As Spring Training continues, the Boston Review recently published a letter from John Rawls to Yale Law Prof. Owen Fiss singing the praises of baseball. It’s not hard to see the connections between Rawls’s theory and his criteria for excellence in a sport:
The game does not give unusual preference or advantage to special physical types, e.g., to tall men as in basketball. All sorts of abilities can find a place somewhere. . . .
[A]ll plays of the game are open to view: the spectators and the players can see what is going on. Per contra football where it is hard to know what is happening in the battlefront along the line. Even the umpires can’t see it all, so there is lots of cheating etc. And in basketball, it is hard to know when to call a foul.

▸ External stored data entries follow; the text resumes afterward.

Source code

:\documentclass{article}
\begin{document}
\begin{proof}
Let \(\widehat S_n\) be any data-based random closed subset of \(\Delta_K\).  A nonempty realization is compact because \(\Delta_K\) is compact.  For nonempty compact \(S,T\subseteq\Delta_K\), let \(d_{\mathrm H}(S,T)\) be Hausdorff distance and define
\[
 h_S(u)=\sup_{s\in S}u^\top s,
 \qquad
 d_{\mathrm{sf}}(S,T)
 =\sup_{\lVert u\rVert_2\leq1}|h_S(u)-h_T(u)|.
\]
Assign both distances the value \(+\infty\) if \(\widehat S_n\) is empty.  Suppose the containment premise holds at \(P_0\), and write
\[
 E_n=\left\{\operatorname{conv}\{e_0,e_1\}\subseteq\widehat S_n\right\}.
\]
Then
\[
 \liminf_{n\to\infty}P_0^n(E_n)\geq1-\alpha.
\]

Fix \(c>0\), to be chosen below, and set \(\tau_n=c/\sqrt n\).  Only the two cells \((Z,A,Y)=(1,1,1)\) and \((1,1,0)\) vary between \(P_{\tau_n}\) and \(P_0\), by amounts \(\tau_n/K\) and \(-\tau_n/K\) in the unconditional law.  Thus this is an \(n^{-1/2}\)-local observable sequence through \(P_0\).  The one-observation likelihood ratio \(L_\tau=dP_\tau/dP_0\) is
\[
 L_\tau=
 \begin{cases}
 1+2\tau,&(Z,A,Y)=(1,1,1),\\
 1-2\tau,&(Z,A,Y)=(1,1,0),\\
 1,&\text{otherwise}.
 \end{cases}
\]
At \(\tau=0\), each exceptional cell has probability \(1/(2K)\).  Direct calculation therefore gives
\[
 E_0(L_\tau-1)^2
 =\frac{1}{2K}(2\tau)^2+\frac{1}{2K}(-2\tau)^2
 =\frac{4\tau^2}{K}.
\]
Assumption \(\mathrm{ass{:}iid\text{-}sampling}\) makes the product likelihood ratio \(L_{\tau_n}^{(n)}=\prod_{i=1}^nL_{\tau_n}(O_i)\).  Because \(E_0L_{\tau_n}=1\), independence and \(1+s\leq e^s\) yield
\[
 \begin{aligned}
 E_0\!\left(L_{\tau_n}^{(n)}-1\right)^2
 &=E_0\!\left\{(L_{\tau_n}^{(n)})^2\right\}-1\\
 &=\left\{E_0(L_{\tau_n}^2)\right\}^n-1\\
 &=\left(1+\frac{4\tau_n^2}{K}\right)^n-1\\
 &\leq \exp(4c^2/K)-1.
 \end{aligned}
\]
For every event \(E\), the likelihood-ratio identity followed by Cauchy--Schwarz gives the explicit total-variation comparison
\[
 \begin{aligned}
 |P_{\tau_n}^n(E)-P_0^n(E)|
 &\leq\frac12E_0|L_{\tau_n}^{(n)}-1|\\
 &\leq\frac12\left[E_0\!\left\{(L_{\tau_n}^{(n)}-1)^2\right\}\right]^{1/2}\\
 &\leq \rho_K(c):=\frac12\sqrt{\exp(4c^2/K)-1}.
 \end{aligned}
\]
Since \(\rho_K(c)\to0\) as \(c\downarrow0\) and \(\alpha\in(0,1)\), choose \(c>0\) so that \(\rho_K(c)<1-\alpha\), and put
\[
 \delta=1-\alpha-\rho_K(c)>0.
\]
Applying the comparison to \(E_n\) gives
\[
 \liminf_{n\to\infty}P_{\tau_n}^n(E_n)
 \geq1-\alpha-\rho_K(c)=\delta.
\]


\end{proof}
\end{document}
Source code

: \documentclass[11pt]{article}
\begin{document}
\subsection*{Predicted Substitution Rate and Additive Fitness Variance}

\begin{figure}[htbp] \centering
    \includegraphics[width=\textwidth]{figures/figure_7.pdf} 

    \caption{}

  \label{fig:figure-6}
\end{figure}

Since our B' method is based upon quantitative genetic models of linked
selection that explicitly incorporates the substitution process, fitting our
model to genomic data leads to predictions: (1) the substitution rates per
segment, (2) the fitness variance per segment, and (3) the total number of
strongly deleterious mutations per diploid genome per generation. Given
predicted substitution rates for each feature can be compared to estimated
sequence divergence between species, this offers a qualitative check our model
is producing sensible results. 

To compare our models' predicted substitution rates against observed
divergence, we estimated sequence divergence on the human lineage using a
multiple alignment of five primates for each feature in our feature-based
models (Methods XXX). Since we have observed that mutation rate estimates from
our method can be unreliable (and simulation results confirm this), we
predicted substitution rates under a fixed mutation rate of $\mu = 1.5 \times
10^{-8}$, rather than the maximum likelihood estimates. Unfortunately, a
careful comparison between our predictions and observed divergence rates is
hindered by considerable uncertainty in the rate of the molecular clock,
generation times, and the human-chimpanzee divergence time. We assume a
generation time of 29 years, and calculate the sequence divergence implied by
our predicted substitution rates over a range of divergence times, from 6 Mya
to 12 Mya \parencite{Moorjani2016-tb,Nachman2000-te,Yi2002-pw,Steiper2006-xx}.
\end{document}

[B]aseball is the only game where scoring is not done with the ball, and this has the remarkable effect of concentrating the excitement of plays at different points of the field at the same time.
Finally, there is the factor of time, the use of which is a central part of any game. Baseball shares with tennis the idea that time never runs out, as it does in basketball and football and soccer. This means that there is always time for the losing side to make a comeback.
No sudden death OT for philosophers! And let’s not forget George Will’s observation that baseball is an ideal meritocracy because of its long season.
Photo Credit: D.F. Shapinsky.
UPDATE: As the first commenter notes, Rawls does not claim these views as originating with him; rather, the letter from which they are quoted recalls a conversation Rawls had with First Amendment scholar Harry Kalven. As Rawls puts it in the letter, “although I only saw Kalven once to talk to . . . . I distinctly recall the conversation because he brought out to me many splendid features of the game which, though obvious, require his sort of brilliance to see the significance of. For example, he gave these reasons for why baseball is the best of all games.”